### Dataset excerpts
────────────────────────────────────────

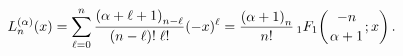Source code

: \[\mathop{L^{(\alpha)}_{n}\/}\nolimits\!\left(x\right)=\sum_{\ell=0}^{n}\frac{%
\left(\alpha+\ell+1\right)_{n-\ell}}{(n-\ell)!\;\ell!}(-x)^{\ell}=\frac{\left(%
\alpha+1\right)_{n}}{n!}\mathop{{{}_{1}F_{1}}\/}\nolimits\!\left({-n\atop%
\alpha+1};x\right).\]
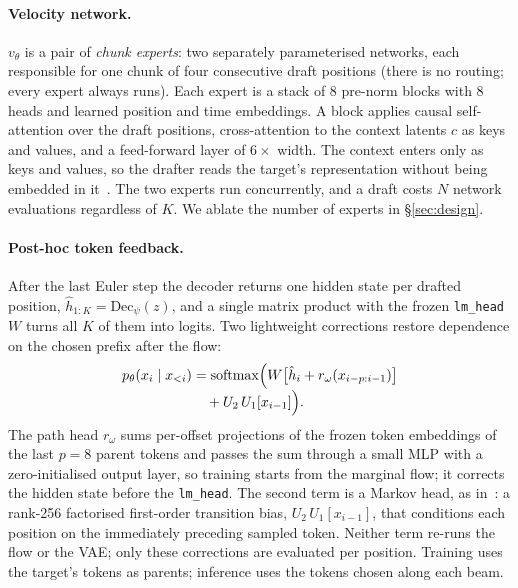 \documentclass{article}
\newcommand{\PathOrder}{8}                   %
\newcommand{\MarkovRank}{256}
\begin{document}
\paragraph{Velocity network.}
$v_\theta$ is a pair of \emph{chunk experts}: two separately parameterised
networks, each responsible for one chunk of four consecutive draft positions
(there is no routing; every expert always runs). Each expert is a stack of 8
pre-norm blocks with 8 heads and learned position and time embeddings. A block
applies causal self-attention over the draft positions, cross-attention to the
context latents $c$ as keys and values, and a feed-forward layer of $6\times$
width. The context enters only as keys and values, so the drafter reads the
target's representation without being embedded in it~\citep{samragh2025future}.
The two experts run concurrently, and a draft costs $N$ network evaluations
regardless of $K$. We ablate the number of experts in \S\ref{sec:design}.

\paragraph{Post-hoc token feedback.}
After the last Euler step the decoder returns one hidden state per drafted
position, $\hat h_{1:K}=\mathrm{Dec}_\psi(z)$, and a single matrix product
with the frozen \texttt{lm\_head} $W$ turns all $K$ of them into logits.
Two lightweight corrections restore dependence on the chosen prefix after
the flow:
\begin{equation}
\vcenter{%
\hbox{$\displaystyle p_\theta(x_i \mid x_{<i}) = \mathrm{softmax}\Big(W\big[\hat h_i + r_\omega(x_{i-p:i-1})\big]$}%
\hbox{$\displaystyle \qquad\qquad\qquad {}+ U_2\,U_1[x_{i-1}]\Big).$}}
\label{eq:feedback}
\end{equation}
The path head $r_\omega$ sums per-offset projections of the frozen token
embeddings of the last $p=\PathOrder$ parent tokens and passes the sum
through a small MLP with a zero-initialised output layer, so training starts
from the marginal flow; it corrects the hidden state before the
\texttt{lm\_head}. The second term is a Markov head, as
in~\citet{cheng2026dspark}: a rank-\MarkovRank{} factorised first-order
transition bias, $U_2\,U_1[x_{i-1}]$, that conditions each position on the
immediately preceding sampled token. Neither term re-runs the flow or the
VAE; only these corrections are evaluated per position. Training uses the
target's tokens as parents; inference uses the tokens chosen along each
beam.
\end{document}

────────────────────────────────────────

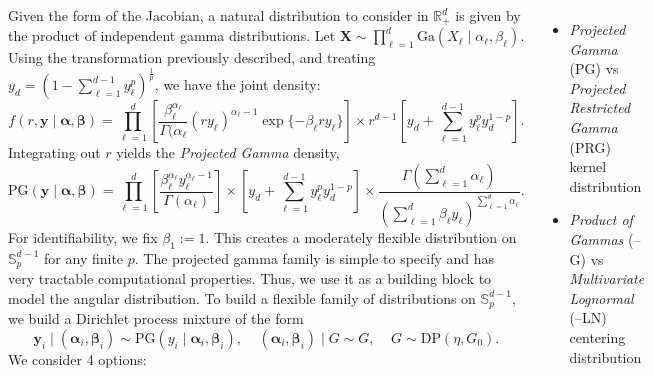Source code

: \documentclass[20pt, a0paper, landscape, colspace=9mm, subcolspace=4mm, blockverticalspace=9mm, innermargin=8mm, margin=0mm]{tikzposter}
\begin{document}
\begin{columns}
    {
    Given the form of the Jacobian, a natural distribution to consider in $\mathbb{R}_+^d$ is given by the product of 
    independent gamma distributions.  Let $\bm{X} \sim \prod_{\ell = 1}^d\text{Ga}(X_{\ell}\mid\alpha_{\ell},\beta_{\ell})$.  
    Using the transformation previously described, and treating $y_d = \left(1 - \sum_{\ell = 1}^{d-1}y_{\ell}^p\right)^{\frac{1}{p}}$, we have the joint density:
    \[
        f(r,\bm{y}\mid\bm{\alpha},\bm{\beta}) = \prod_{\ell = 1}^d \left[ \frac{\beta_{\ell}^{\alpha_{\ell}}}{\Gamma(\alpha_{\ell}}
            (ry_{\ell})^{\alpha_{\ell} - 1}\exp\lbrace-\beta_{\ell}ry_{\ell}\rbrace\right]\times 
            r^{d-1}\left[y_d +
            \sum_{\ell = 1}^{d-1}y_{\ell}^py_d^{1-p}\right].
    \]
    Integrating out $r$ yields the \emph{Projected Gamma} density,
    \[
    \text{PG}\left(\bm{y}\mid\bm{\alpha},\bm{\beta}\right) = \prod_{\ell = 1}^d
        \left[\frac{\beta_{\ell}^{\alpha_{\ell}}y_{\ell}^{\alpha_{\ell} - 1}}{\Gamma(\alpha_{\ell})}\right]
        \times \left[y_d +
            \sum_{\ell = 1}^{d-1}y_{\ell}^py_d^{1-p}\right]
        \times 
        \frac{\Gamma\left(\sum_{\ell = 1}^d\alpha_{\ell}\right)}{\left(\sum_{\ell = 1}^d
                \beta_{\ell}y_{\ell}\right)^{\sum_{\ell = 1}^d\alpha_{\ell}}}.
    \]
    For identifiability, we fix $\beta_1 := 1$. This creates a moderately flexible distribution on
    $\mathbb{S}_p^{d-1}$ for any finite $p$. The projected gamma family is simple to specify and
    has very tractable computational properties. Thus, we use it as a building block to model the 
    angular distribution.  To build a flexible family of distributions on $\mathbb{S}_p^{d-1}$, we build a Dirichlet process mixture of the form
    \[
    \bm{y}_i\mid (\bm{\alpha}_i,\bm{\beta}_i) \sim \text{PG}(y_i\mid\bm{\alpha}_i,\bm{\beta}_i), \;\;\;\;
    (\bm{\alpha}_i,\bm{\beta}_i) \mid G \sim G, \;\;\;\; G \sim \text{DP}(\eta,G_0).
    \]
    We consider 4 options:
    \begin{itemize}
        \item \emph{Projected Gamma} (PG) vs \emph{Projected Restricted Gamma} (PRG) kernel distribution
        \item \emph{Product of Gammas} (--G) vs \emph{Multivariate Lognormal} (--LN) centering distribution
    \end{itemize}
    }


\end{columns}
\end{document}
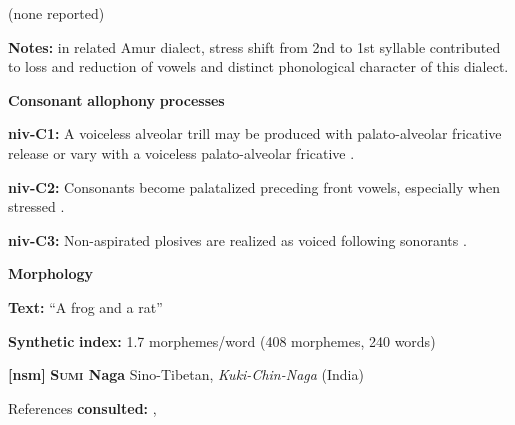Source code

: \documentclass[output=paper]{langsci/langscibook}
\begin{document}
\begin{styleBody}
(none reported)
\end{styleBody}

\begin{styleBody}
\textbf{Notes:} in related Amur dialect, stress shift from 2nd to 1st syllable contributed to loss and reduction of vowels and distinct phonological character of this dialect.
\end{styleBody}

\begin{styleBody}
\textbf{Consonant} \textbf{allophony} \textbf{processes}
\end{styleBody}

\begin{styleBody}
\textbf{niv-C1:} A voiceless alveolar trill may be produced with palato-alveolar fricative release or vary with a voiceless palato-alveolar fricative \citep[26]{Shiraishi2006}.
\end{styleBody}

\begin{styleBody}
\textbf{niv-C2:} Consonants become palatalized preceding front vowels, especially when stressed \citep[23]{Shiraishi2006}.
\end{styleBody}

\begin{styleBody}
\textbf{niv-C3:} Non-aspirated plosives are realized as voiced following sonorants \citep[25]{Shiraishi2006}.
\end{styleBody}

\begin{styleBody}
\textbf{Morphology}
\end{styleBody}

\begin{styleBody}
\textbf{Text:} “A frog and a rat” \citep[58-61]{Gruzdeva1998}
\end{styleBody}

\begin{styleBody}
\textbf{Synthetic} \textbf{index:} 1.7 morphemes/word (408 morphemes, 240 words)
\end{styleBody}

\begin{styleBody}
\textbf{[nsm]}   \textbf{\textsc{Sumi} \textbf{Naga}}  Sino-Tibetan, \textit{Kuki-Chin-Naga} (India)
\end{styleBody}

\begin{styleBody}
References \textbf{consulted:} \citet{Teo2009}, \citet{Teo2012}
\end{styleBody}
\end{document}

────────────────────────────────────────

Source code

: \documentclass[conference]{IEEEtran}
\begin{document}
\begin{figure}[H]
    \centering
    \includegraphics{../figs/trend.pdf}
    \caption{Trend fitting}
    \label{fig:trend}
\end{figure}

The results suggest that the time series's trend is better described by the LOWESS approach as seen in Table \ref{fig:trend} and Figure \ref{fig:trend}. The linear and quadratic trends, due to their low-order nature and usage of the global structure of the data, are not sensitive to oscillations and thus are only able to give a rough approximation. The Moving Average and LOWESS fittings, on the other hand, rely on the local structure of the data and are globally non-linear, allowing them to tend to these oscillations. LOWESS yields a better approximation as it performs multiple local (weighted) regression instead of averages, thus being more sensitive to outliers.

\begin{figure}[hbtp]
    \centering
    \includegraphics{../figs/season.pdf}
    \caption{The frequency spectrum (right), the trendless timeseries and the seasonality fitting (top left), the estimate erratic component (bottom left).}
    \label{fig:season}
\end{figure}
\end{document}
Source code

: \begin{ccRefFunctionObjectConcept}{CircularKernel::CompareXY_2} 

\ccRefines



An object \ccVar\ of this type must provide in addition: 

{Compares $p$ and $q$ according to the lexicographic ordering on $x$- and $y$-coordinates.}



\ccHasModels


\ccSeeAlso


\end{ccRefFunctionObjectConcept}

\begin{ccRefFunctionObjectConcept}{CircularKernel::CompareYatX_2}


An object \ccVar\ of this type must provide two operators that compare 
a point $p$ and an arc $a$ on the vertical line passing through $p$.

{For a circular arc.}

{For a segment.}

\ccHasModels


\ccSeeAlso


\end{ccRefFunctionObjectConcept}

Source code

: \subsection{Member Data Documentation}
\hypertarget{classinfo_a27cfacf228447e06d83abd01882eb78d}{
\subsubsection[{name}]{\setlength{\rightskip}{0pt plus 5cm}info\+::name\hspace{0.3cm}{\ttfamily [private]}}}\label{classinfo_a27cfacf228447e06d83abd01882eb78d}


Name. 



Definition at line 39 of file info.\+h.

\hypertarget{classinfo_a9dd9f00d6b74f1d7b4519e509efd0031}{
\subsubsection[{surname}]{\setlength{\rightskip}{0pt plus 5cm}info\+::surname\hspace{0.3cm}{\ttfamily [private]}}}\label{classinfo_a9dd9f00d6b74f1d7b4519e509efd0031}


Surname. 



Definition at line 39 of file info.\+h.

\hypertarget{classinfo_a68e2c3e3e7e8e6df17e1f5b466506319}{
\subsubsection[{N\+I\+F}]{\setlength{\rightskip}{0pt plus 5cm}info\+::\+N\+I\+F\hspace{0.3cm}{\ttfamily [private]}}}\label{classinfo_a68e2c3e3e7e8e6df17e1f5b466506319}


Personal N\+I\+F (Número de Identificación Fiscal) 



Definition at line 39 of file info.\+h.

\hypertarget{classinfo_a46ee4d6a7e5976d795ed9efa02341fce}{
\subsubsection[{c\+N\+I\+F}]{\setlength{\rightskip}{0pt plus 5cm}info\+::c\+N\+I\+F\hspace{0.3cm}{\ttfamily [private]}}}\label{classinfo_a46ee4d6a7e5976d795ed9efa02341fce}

────────────────────────────────────────

### PROBLEM REQUIREMENTS
Look at the entries above. Say how many lines have the word "values", and give only the number.

### TASK ANSWER
2